The goal is to do it so gradually, you don't reach the drool stage, which precedes throwing up. The walking is so your dog will be looking forward to being in the car, because he'll know he gets to do something fun in the end. You HAVE to quit before he starts drooling/throwing up. Each time he drools/throws up because he feels sick, reinforces that car rides are awful, and he'll stress even more about it the next time, and make himself sick even earlier.

Sometimes a ginger cookie beforehand can settle his stomach. Or you can try Dramamine. Ask your vet for dosage. But those things won't work without some slow desensitization first, because he is mentally stressing himself out right now. Changing where he sits on trips can sometimes help, as can having a buddy in the car to take his mind off it.

Dogs will often grow out of it.


----------



## AussieOwner (Apr 29, 2011)

My Mini-Aussie female still does this after a year. We went through the acclimation practice of getting her in the car for minutes at a time and up to 5-10 minute car rides. Didn't help. It's not an anxiety thing that I can tell as she's excited to get in (she gets excited for car rides and hops in the car herself without a command) but the faucet starts running as soon as we pull away and she'll get carsick if in for more than 20 minutes or so. It seems to be slowly getting better but in truth little has changed.


----------



## THansenite (Feb 14, 2012)

spotted nikes said:


> Desensitize slowly to it. As in, get in car, with car off, sit there, and give him a treat, and then get out, and take him for a walk (if he likes walks) or play with him. When he can be in the car for about 5 min without drooling, then get in car, turn on, give him a treat , then get out/go for walk. Then get in car, turn on, drive 1 block, get out, go for walk. Then repeat on the way home. Eventually go a little farther. Get out, and walk him.

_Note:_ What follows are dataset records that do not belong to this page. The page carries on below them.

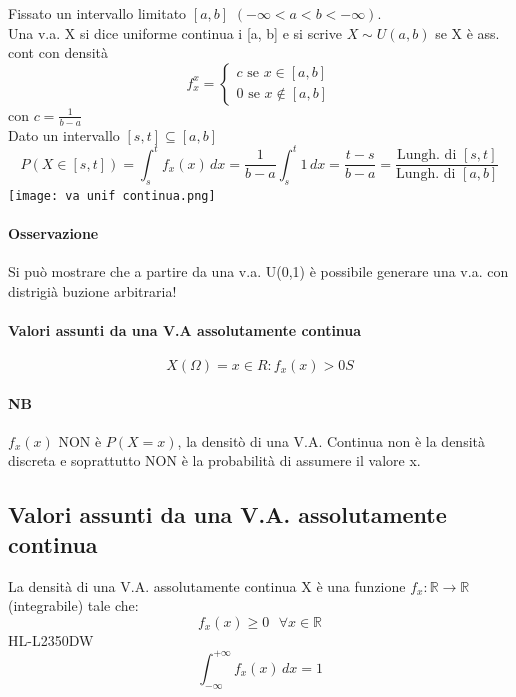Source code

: \documentclass[12pt, a4paper, openany]{book}
\begin{document}

Fissato un intervallo limitato $[a, b]$ $(-\infty < a < b < -\infty)$.
\\ Una v.a. X si dice uniforme continua i [a, b] e si scrive $X \sim U(a, b)$
se X è ass. cont con densità
\begin{equation*}
    f_x^{x} =
    \begin{cases}
        c \text{ se } x \in [a, b]\\
        0 \text{ se } x \notin [a, b]
    \end{cases} 
\end{equation*}
con $c = \frac{1}{b-a}$
\\ Dato un intervallo $[s, t] \subseteq [a, b]$
\begin{equation*}
    P(X \in [s,t]) = \int_s^t f_x (x) \,dx = 
    \frac{1}{b -a} \int_s^t 1 \,dx = \frac{t-s}{b-a} =
    \frac{\text{Lungh. di } [s,t]}{\text{Lungh. di } [a, b]}
\end{equation*} 
\texttt{[image: va unif continua.png]}
\paragraph*{Osservazione} Si può mostrare che a partire da una v.a. U(0,1) è possibile
generare una v.a. con distrigià buzione arbitraria!

\paragraph*{Valori assunti da una V.A assolutamente continua}
\begin{equation*}
    X(\Omega) = {x \in R: f_x(x) > 0S}
\end{equation*}

\paragraph{NB} $f_x(x)$ NON è $P(X=x)$, la densitò di una V.A. Continua non è la densità discreta 
e soprattutto NON è la probabilità di assumere il valore x.

\subsection{Valori assunti da una V.A. assolutamente continua}
La densità di una V.A. assolutamente continua X è una funzione $f_x:\mathbb{R} \rightarrow \mathbb{R}$ (integrabile)
tale che:
\begin{equation*}
    f_x(x) \geq 0 \textrm{ } \forall x \in  \mathbb{R}
\end{equation*}HL-L2350DW
\begin{equation*}
    \int_{-\infty}^{+\infty} f_x(x)  \,dx = 1
\end{equation*}
\end{document}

I'll give this a try over the next couple of weeks and see if it helps.



spotted nikes said:


> Dogs will often grow out of it.


I sure hope so.


----------



## Sasha1/2 (Dec 22, 2011)

We are going through this with Sasha, too. 



THansenite said:


> We wanted to go to the dog park on the way home. After being in the car for 5 to 7 minutes (drooling again), he started to heave and ended up throwing up twice. I felt bad for the poor little guy so we just headed home.


Would the dog park have been fun for your dog? Sasha is learning that our small trips usually end in a fun-for-her place. I am hoping that fact reduces some of her stress and, eventually, some of her whining, drooling and vomiting.


----------



## THansenite (Feb 14, 2012)

Sasha1/2 said:


> Would the dog park have been fun for your dog? Sasha is learning that our small trips usually end in a fun-for-her place. I am hoping that fact reduces some of her stress and, eventually, some of her whining, drooling and vomiting.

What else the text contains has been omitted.